Ravisrinivasan Sai Kishore (born 6 November 1996) is an Indian cricketer who plays for Tamil Nadu.

Career
He made his List A debut for Tamil Nadu in the 2016–17 Vijay Hazare Trophy on 12 March 2017. He made his first-class debut for Tamil Nadu in the 2017–18 Ranji Trophy on 14 October 2017. He made his Twenty20 debut for Tamil Nadu in the 2017–18 Zonal T20 League on 8 January 2018.

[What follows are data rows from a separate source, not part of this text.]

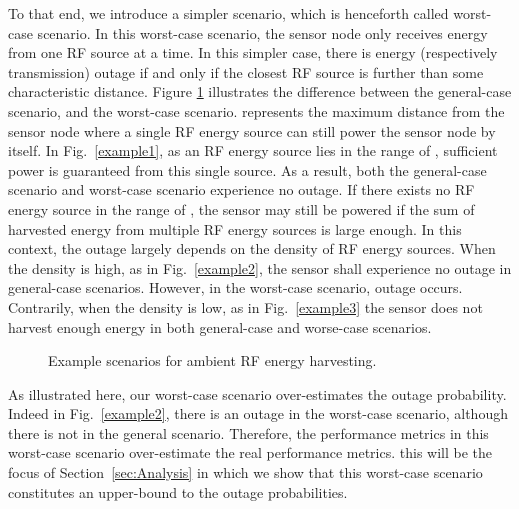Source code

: \documentclass[12pt,draftclsnofoot,onecolumn]{IEEEtran}
\begin{document}
To that end, we introduce a simpler scenario, which is henceforth called worst-case scenario.
In this worst-case scenario, the sensor node only receives energy from one RF source at a time. In this simpler case, there is energy (respectively transmission) outage if and only if the closest RF source is further than some characteristic distance.
Figure \ref{example} illustrates the difference between the general-case scenario, and the worst-case scenario.  represents the maximum distance from the sensor node where a single RF energy source can still power the sensor node by itself. 
In Fig.~\ref{example1}, as an RF energy source lies in the range of , sufficient power is guaranteed from this single source. As a result, both the general-case scenario and worst-case scenario experience no outage. If there exists no RF energy source in the range of , the sensor may still be powered if the sum of harvested energy from multiple RF energy sources is large enough. In this context, the outage largely depends on the density of RF energy sources. When the density is high, as in Fig.~\ref{example2}, the sensor shall experience no outage in general-case scenarios. However, in the worst-case scenario, 
outage occurs. Contrarily, when the density is low, as in Fig.~\ref{example3} the sensor does not harvest enough energy in both general-case and worse-case scenarios.        




\begin{figure} 
\centering
{} 
 \centering
   \centering
    \centering
  \caption{Example scenarios for ambient RF energy harvesting.}
\label{example}
\end{figure}  

As illustrated here, our worst-case scenario over-estimates the outage probability. Indeed in Fig.~\ref{example2}, there is an outage in the worst-case scenario, although there is not in the general scenario. 
Therefore, the performance metrics in this worst-case scenario over-estimate the real performance metrics. this will be the focus of Section~\ref{sec:Analysis} in which we show that this worst-case scenario constitutes an upper-bound to the outage probabilities.
\end{document}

He was the leading wicket-taker for Tamil Nadu in the 2018–19 Ranji Trophy, with 22 dismissals in six matches. In the 2020 IPL auction, he was bought by the Chennai Super Kings ahead of the 2020 Indian Premier League.

In June 2021, he was named as one of five net bowlers for India's tour of Sri Lanka. Following a positive case for COVID-19 in the Indian team, Kishore was added to India's main squad for their final two Twenty20 International (T20I) matches of the tour.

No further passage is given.